There has already been a lot of speculation as to whether a majority could be achieved with support from the smaller regional parties. Both former Socialist Prime Minister Felipe González in 1993 and his centre-right successor José María Aznar in 1996 reached out to the Catalan moderate nationalist party Convergència i Unió (CiU), for instance.

However, twenty years later the situation is very different. Can either PP or PSOE afford to be seen as asking for help from the same Catalan parties that are unilaterally pushing ahead with a ‘roadmap’ towards independence? Would Rajoy and Sánchez be prepared to make substantive concessions – which presumably would include the possibility to hold a binding independence referendum?

This is an important factor to keep in mind, given that the party of caretaker Catalan President Artur Mas and his ally, the Catalan Republican Left (ERC), together hold 17 of the 26 seats that have gone to regional parties.

Sánchez may come under pressure to let Rajoy govern

PSOE leader Sánchez yesterday made it clear that the ball is in Rajoy’s court. Sooner or later, however, I would expect Rajoy to try to get Sánchez involved again. One way to do so would be to call on PSOE to put Spain’s interest first and allow a PP-led minority government to enter office by at least abstaining in the initial confidence vote.
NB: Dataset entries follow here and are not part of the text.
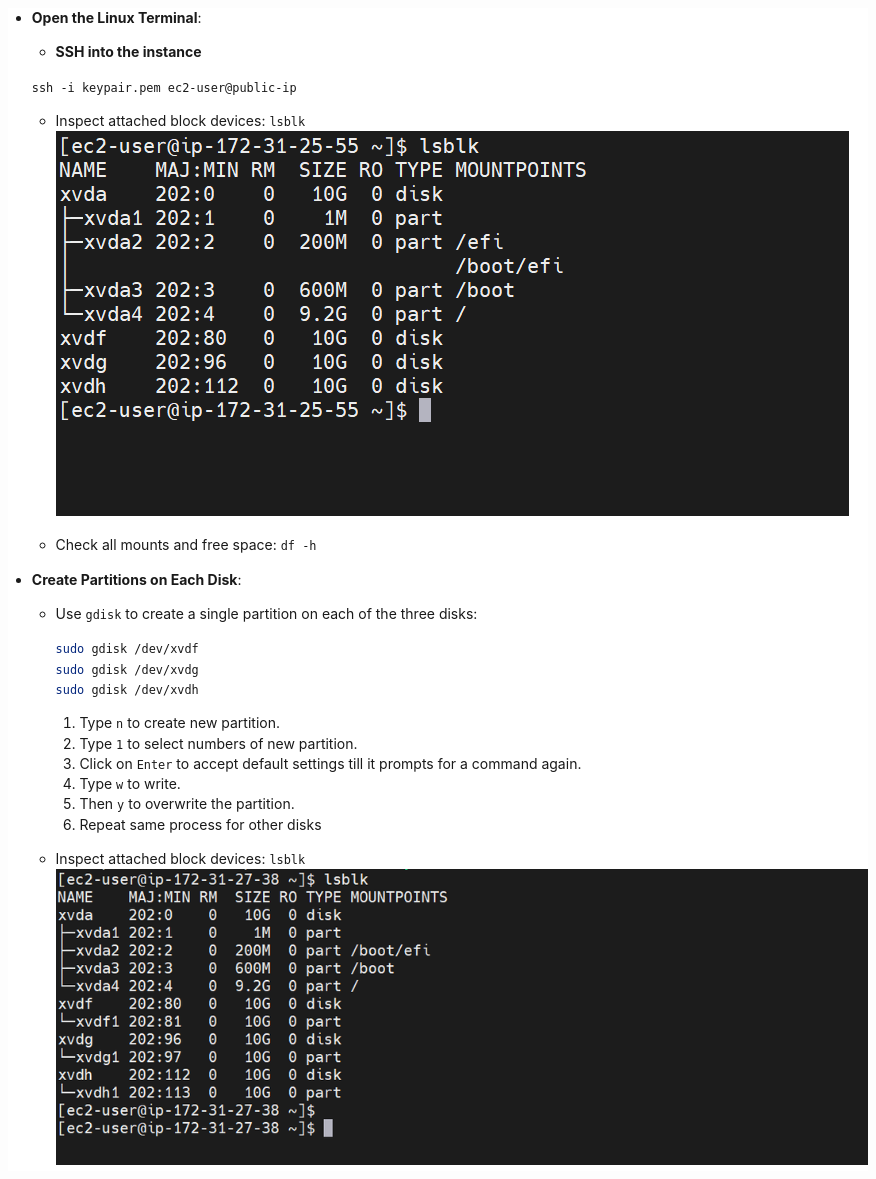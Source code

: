 - **Open the Linux Terminal**:
   - **SSH into the instance**
  
    ```
    ssh -i keypair.pem ec2-user@public-ip
    ```
   - Inspect attached block devices: `lsblk`
        ![NFS Volumes](./images/list-attached-nfs-ebs-vols.PNG)

   - Check all mounts and free space: `df -h`

- **Create Partitions on Each Disk**:
   - Use `gdisk` to create a single partition on each of the three disks:
     ```sh
     sudo gdisk /dev/xvdf
     sudo gdisk /dev/xvdg
     sudo gdisk /dev/xvdh
     ```

      1. Type `n` to create new partition.
      2. Type `1` to select numbers of new partition.
      3. Click on `Enter` to accept default settings till it prompts for a command again.
      4. Type `w` to write.
      5. Then `y` to overwrite the partition.
      6. Repeat same process for other disks

    - Inspect attached block devices: `lsblk`
        ![Attached Volumes](./images/inspect-attached-ebs-lsblk.PNG)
At that point, some serious pressure would turn on Sánchez. At the moment, PSOE has said it will vote against Rajoy. But when push comes to shove, the Socialist leader will essentially have to decide whether he wants to take responsibility for pushing Spain one step closer to re-run elections – especially if he does not have a credible alternative to offer. Unlike the new parties, PSOE could well pay a price for being seen as torpedoing the possibility of a government to be formed.

Next steps

The first sitting of the new Spanish parliament is scheduled for January 13. Based on previous experience, this means the debate of investiture – crucially followed by a confidence vote – is unlikely to take place until at least late January. In the first ballot, the Prime Minister-designate needs an absolute majority (176 votes in favour). From the second ballot, a simple majority (more ‘Ayes’ than ‘Nos’) is enough.

As I explained here, if the first confidence vote is lost the Spanish Constitution gives a maximum of two months to keep trying. After that, snap elections must be called.

The run-up to this Spanish election attracted surprisingly little attention from the media and the markets. But with so much uncertainty, I bet everyone will be watching the next developments far more closely from now on.